AddressSanitizer can not provide additional info.
SUMMARY: AddressSanitizer: SEGV (/home/pitta/workspace/fuzz_task/epub2txt2/epub2txt+0x1125b4) (BuildId: 1e67861830c23e4caec542341fbd9527832f82ff) 
==4068==ABORTING

sample file 5: id_000009,sig_06,sync_main,src_000009.zip

$ ../../../epub2txt -a ./id:000009,sig:06,sync:main,src:000009 
/tmp/epub2txt4980/META-INF/container.xml  bad CRC 210a7fc7  (should be 6b3031c5)
/tmp/epub2txt4980/OPS/epb.opf  bad CRC cb4e4f7b  (should be 0192f2f4)
=================================================================
==4980==ERROR: AddressSanitizer: negative-size-param: (size=-1)
    #0 0x55b19ffcbfd3 in strncpy (/home/pitta/workspace/fuzz_task/epub2txt2/epub2txt+0xb8fd3) (BuildId: 1e67861830c23e4caec542341fbd9527832f82ff)
    #1 0x55b1a003ea08  (/home/pitta/workspace/fuzz_task/epub2txt2/epub2txt+0x12ba08) (BuildId: 1e67861830c23e4caec542341fbd9527832f82ff)
    #2 0x55b1a00441bb  (/home/pitta/workspace/fuzz_task/epub2txt2/epub2txt+0x1311bb) (BuildId: 1e67861830c23e4caec542341fbd9527832f82ff)
    #3 0x55b1a004717f  (/home/pitta/workspace/fuzz_task/epub2txt2/epub2txt+0x13417f) (BuildId: 1e67861830c23e4caec542341fbd9527832f82ff)
    #4 0x55b1a0026b1e  (/home/pitta/workspace/fuzz_task/epub2txt2/epub2txt+0x113b1e) (BuildId: 1e67861830c23e4caec542341fbd9527832f82ff)
    #5 0x55b1a0027b57  (/home/pitta/workspace/fuzz_task/epub2txt2/epub2txt+0x114b57) (BuildId: 1e67861830c23e4caec542341fbd9527832f82ff)
    #6 0x55b1a002df40  (/home/pitta/workspace/fuzz_task/epub2txt2/epub2txt+0x11af40) (BuildId: 1e67861830c23e4caec542341fbd9527832f82ff)
    #7 0x7efe655a3c89 in __libc_start_call_main csu/../sysdeps/nptl/libc_start_call_main.h:58:16
    #8 0x7efe655a3d44 in __libc_start_main csu/../csu/libc-start.c:360:3
    #9 0x55b19ff45490  (/home/pitta/workspace/fuzz_task/epub2txt2/epub2txt+0x32490) (BuildId: 1e67861830c23e4caec542341fbd9527832f82ff)
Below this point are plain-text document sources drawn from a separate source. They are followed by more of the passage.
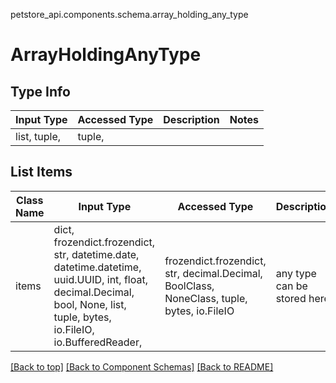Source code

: petstore_api.components.schema.array_holding_any_type
<a id="array_holding_any_type"></a>
# ArrayHoldingAnyType

## Type Info
Input Type | Accessed Type | Description | Notes
------------ | ------------- | ------------- | -------------
list, tuple,  | tuple,  |  |

## List Items
Class Name | Input Type | Accessed Type | Description | Notes
------------- | ------------- | ------------- | ------------- | -------------
items | dict, frozendict.frozendict, str, datetime.date, datetime.datetime, uuid.UUID, int, float, decimal.Decimal, bool, None, list, tuple, bytes, io.FileIO, io.BufferedReader,  | frozendict.frozendict, str, decimal.Decimal, BoolClass, NoneClass, tuple, bytes, io.FileIO | any type can be stored here |

[[Back to top]](#top) [[Back to Component Schemas]](../../../README.md#Component-Schemas) [[Back to README]](../../../README.md)
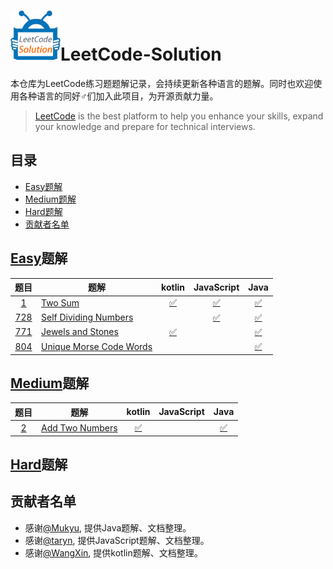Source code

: # <img src="./src/res/img/logo.gif" alt="LeetCode-Solution" width="80" height="80" align="bottom"/>LeetCode-Solution
本仓库为LeetCode练习题题解记录，会持续更新各种语言的题解。同时也欢迎使用各种语言的同好♂们加入此项目，为开源贡献力量。

> [LeetCode](https://leetcode.com/) is the best platform to help you enhance your skills, expand your knowledge and prepare for technical interviews.

## 目录
- [Easy题解](#Easy题解)
- [Medium题解](#Medium题解)
- [Hard题解](#Hard题解)
- [贡献者名单](#贡献者名单)

## [Easy](https://leetcode.com/problemset/all/?difficulty=Easy)题解
|         题目         | 题解                                   | kotlin           | JavaScript |     Java      |
| :-----------------: | -------------------------------------- | :--------------: | :-------: | :------------: |
| [1][1-question]     | [Two Sum][1-tips]                      | [✅][1-kotlin]  |[✅][1-JavaScript] | [✅][1-java]|
| [728][728-question] | [Self Dividing Numbers][728-tips]      |                  |[✅][728-JavaScript] | [✅][728-java] |
| [771][771-question] | [Jewels and Stones][771-tips]          | [✅][771-kotlin] |           | [✅][771-java] |
| [804][804-question] | [Unique Morse Code Words][804-tips]    |                  |           | [✅][804-java] |


## [Medium](https://leetcode.com/problemset/all/?difficulty=Medium)题解
|         题目         | 题解                                   | kotlin        | JavaScript |     Java      |
| :-----------------: | -------------------------------------- | :------------: | :-------: | :------------: |
| [2][2-question]     | [Add Two Numbers][2-tips]              | [✅][2-kotlin] |           | [✅][2-java]   |


## [Hard](https://leetcode.com/problemset/all/?difficulty=Hard)题解

## 贡献者名单
- 感谢[@Mukyu](https://github.com/Mukyu), 提供Java题解、文档整理。
- 感谢[@taryn](https://github.com/taryn2016), 提供JavaScript题解、文档整理。
- 感谢[@WangXin](https://github.com/relish-wang), 提供kotlin题解、文档整理。


[logo]: ./res/img/logo.gif

[1-question]: https://leetcode.com/problems/two-sum/description/
[2-question]: https://leetcode.com/problems/add-two-numbers/description/
[728-question]: https://leetcode.com/problems/self-dividing-numbers/description/
[771-question]: https://leetcode.com/problems/jewels-and-stones/description/
[804-question]: https://leetcode.com/problems/unique-morse-code-words/description/

[1-tips]: ./tips/1/README.md
[2-tips]: ./tips/2/README.md
[728-tips]: ./tips/728/README.md
[771-tips]: ./tips/771/README.md
[804-tips]: ./tips/804/README.md

[1-kotlin]: ./src/_1/kotlin/Solution.kt
[2-kotlin]: ./src/_2/kotlin/Solution.kt
[771-kotlin]: ./src/_771/kotlin/Solution.kt

[1-JavaScript]: ./src/_1/Solution.js
[728-JavaScript]: ./src/_728/Solution.js

[1-java]: ./src/_1/Solution.java
[2-java]: ./src/_2/Solution.java
[728-java]: ./src/_728/Solution.java
[771-java]: ./src/_771/Solution.java
[804-java]: ./src/_804/Solution.java
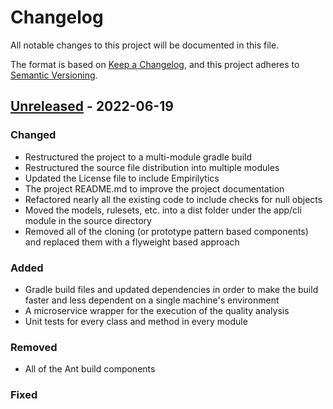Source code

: # Changelog

All notable changes to this project will be documented in this file.

The format is based on [Keep a Changelog](https://keepachangelog.com/en/1.0.0/), and this project adheres
to [Semantic Versioning](https://semver.org/spec/v2.0.0.html).

## [Unreleased] - 2022-06-19

### Changed

- Restructured the project to a multi-module gradle build
- Restructured the source file distribution into multiple modules
- Updated the License file to include Empirilytics
- The project README.md to improve the project documentation
- Refactored nearly all the existing code to include checks for null objects
- Moved the models, rulesets, etc. into a dist folder under the app/cli module in the source directory
- Removed all of the cloning (or prototype pattern based components) and replaced them with a flyweight based approach

### Added

- Gradle build files and updated dependencies in order to make the build faster and less dependent on a single machine's
  environment
- A microservice wrapper for the execution of the quality analysis
- Unit tests for every class and method in every module

### Removed

- All of the Ant build components

### Fixed

[Unreleased]: https://github.com/empirilytics/qatch/compare/v2.0.0...HEAD

[0.0.1]: https://github.com/olivierlacan/keep-a-changelog/releases/tag/v2.0.0
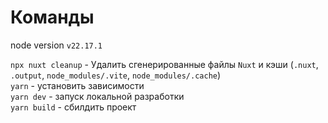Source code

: # Команды

node version `v22.17.1`

`npx nuxt cleanup` - Удалить сгенерированные файлы `Nuxt` и кэши (`.nuxt`, `.output`, `node_modules/.vite`, `node_modules/.cache`)    
`yarn` - установить зависимости  
`yarn dev` - запуск локальной разработки  
`yarn build` - сбилдить проект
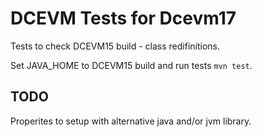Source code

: DCEVM Tests for Dcevm17
======================
Tests to check DCEVM15 build - class redifinitions.

Set JAVA_HOME to DCEVM15 build and run tests `mvn test`.

TODO
----
Properites to setup with alternative java and/or jvm library.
0x5020000000b0 is located 0 bytes inside of 1-byte region [0x5020000000b0,0x5020000000b1)
allocated by thread T0 here:
    #0 0x55b19ffe3992 in malloc (/home/pitta/workspace/fuzz_task/epub2txt2/epub2txt+0xd0992) (BuildId: 1e67861830c23e4caec542341fbd9527832f82ff)
    #1 0x55b1a003e9c5  (/home/pitta/workspace/fuzz_task/epub2txt2/epub2txt+0x12b9c5) (BuildId: 1e67861830c23e4caec542341fbd9527832f82ff)
    #2 0x55b1a004717f  (/home/pitta/workspace/fuzz_task/epub2txt2/epub2txt+0x13417f) (BuildId: 1e67861830c23e4caec542341fbd9527832f82ff)
    #3 0x55b1a0026b1e  (/home/pitta/workspace/fuzz_task/epub2txt2/epub2txt+0x113b1e) (BuildId: 1e67861830c23e4caec542341fbd9527832f82ff)
    #4 0x55b1a0027b57  (/home/pitta/workspace/fuzz_task/epub2txt2/epub2txt+0x114b57) (BuildId: 1e67861830c23e4caec542341fbd9527832f82ff)
    #5 0x55b1a002df40  (/home/pitta/workspace/fuzz_task/epub2txt2/epub2txt+0x11af40) (BuildId: 1e67861830c23e4caec542341fbd9527832f82ff)
    #6 0x7efe655a3c89 in __libc_start_call_main csu/../sysdeps/nptl/libc_start_call_main.h:58:16

SUMMARY: AddressSanitizer: negative-size-param (/home/pitta/workspace/fuzz_task/epub2txt2/epub2txt+0xb8fd3) (BuildId: 1e67861830c23e4caec542341fbd9527832f82ff) in strncpy
==4980==ABORTING
kevinboone commented 3 weeks ago

Thank you for reporting this.

Three of the failure cases you supplied, I could fix with only small changes to the code, so I have done so.

Two of the cases could not be easily fixed, without substantial changes to the XML parsing logic, which would add more than I want to, to the size of the program. I'm sorry, but I will not be fixing these.

The failures in this bug report all relate to the handling of corrupt EPUB files. That is, they contain missing XML files, or XML files that are badly-formed. I do not claim that epub2txt2 is robust against abuse of that kind. Its design priorities are small size, speed, and minimal dependencies. Even when a bug of this type can be fixed, the fix just changes a crash into a fatal error message. Fixing such bugs does not really improve the user experience much, if at all.

I appreciate bug reports, but I do want to remind people that epub2txt2 is not designed to operate in a hostile environment, where it will be supplied with deliberately broken input data. It should not be used in this way, and I can't promise to fix bugs if it is.